Tip: embed custom github content in a Binder link with nbgitpuller

I think we have consensus on what “custom base images in repo2docker” should look like: https://github.com/jupyter/repo2docker/issues/487#issuecomment-479794426 and the next few comments after the linked one (plus really the whole thread for several options that were considered, trade-offs, prototypes and alternatives. I like the converged upon idea and would recommend we try to implement it before re-opening the discussion. Otherwise we spend forever talking and not so much doing. We aren’t yet a committee :slight_smile:

I’d be -1 on adding nbgitpuller to repo2docker because it is niche.
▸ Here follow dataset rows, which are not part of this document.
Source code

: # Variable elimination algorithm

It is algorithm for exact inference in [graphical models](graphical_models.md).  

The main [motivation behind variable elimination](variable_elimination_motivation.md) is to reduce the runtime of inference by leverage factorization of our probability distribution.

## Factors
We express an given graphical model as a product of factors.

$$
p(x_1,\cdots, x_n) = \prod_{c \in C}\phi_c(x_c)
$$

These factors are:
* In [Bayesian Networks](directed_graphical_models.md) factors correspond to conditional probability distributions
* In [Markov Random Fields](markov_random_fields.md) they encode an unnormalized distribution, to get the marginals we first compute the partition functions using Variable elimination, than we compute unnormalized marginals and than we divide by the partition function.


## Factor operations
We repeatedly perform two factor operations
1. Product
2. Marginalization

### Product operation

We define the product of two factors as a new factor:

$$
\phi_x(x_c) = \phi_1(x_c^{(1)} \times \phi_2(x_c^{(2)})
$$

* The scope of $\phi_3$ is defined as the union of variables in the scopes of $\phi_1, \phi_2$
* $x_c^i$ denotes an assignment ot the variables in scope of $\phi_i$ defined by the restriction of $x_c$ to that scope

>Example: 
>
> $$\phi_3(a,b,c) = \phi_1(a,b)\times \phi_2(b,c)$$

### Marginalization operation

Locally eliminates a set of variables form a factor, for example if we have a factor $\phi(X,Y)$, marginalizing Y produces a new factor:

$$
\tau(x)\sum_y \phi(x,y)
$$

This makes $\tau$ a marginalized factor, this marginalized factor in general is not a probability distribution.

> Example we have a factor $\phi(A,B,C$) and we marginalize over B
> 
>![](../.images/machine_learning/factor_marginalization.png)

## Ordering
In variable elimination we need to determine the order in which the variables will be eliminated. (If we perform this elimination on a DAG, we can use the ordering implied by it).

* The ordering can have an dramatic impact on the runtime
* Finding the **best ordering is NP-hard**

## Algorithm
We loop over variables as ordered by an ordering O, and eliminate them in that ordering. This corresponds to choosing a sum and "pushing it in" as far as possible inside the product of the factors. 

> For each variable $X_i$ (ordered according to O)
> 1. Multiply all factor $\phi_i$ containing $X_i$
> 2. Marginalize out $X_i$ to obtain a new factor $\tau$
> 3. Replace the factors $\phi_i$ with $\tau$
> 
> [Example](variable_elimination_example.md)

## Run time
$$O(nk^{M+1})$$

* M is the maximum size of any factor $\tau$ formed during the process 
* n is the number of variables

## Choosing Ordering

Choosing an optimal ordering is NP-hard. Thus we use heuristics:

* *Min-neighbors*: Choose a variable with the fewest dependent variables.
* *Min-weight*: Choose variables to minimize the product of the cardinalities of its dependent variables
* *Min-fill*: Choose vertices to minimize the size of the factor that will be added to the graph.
A constant battle is the perception that repo2docker created images contain “bloat” or “for real uses cases one needs a custom Dockerfile to remove bloat” etc etc. So we should make an effort to keep thing slim (because they are!) which means only adding things to core repo2docker that are used very widely, even if (like nbgitpuller) they don’t actually increase the image size all that much. Instead more documentation and “cookie cutter” repos specialised to these use cases.

Those are my thoughts on how to address this.

On a more positive note: having new, other, more user interfaces and user experiences for how to create your “binder link” is very cool. They can and should be hosted/built separately of BinderHub. The fact that it doesn’t need the central oversight committee to agree to any of it is a feature :slight_smile:

1 Like

Just caught up with that thread: extensions / plugins for repo2docker, brilliant. Makes for easier community contributions. Here’s a related line of thinking from Simon Willison on datasette plugins.

1 Like

Thanks for the link to datasette. Simon seems to have settled on pluggy/likes it so I am adding that to my list of things to checkout. I really like the idea of (one day) having something like plugincompat.herokuapp.com for repo2docker.

datasette also has a range of tools for packaging and deploying datasettes: datasette publish. There are various issues in the repo where Simon runimated on various aspects of this I think.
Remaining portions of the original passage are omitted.